→ Given entries
====================
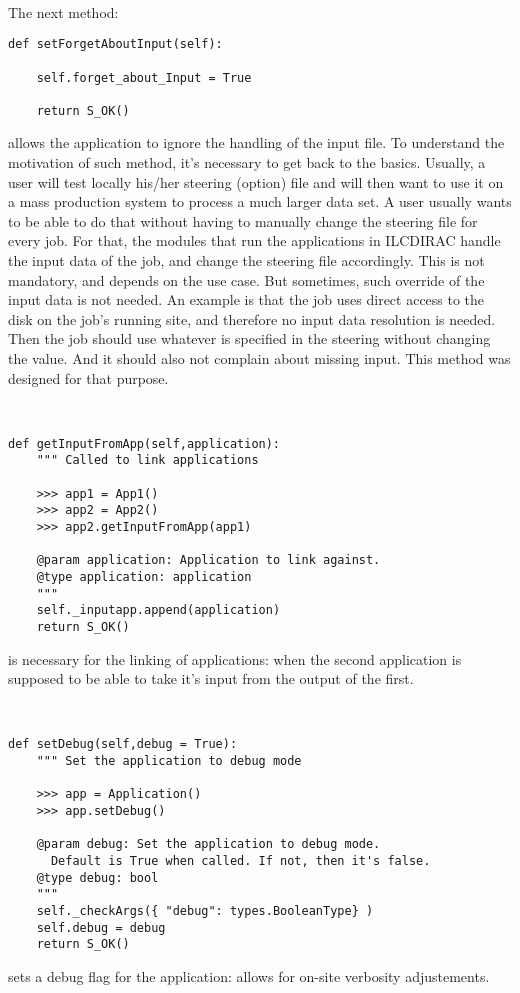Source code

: \documentclass[a4paper,12pt]{article}
\begin{document}
~

The next method:
\begin{lstlisting}[firstnumber=240]  
  def setForgetAboutInput(self):
    
    self.forget_about_Input = True
    
    return S_OK()
\end{lstlisting}
allows the application to ignore the handling of the input file. To understand
the motivation of such method, it's necessary to get back to the basics.
Usually, a user will test locally his/her steering (option) file and will then
want to use it on a mass production system to process a much larger data set. A
user usually wants to be able to do that without having to manually change the
steering file for every job. For that, the modules that run the applications in
ILCDIRAC handle the input data of the job, and change the steering file
accordingly. This is not mandatory, and depends on the use case. But sometimes,
such override of the input data is not needed. An example is that the job uses
direct access to the disk on the job's running site, and therefore no input
data resolution is needed. Then the job should use whatever is specified in the
steering without changing the value. And it should also not complain about
missing input. This method was designed for that purpose.

~

\begin{lstlisting}[firstnumber=248]  
  def getInputFromApp(self,application):
    """ Called to link applications
    
    >>> app1 = App1()
    >>> app2 = App2()
    >>> app2.getInputFromApp(app1)
    
    @param application: Application to link against.
    @type application: application
    """
    self._inputapp.append(application)
    return S_OK()  
\end{lstlisting}
is necessary for the linking of applications: when the second application is
supposed to be able to take it's input from the output of the first.

~

\begin{lstlisting}[firstnumber=261]  
  def setDebug(self,debug = True):
    """ Set the application to debug mode
    
    >>> app = Application()
    >>> app.setDebug()
    
    @param debug: Set the application to debug mode. 
      Default is True when called. If not, then it's false.
    @type debug: bool
    """
    self._checkArgs({ "debug": types.BooleanType} )
    self.debug = debug
    return S_OK()
\end{lstlisting}
sets a debug flag for the application: allows for on-site verbosity
adjustements.
\end{document}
====================
Return every line of the entries above that the string "able" appears in.

→ Answer for the task
user usually wants to be able to do that without having to manually change the
supposed to be able to take it's input from the output of the first.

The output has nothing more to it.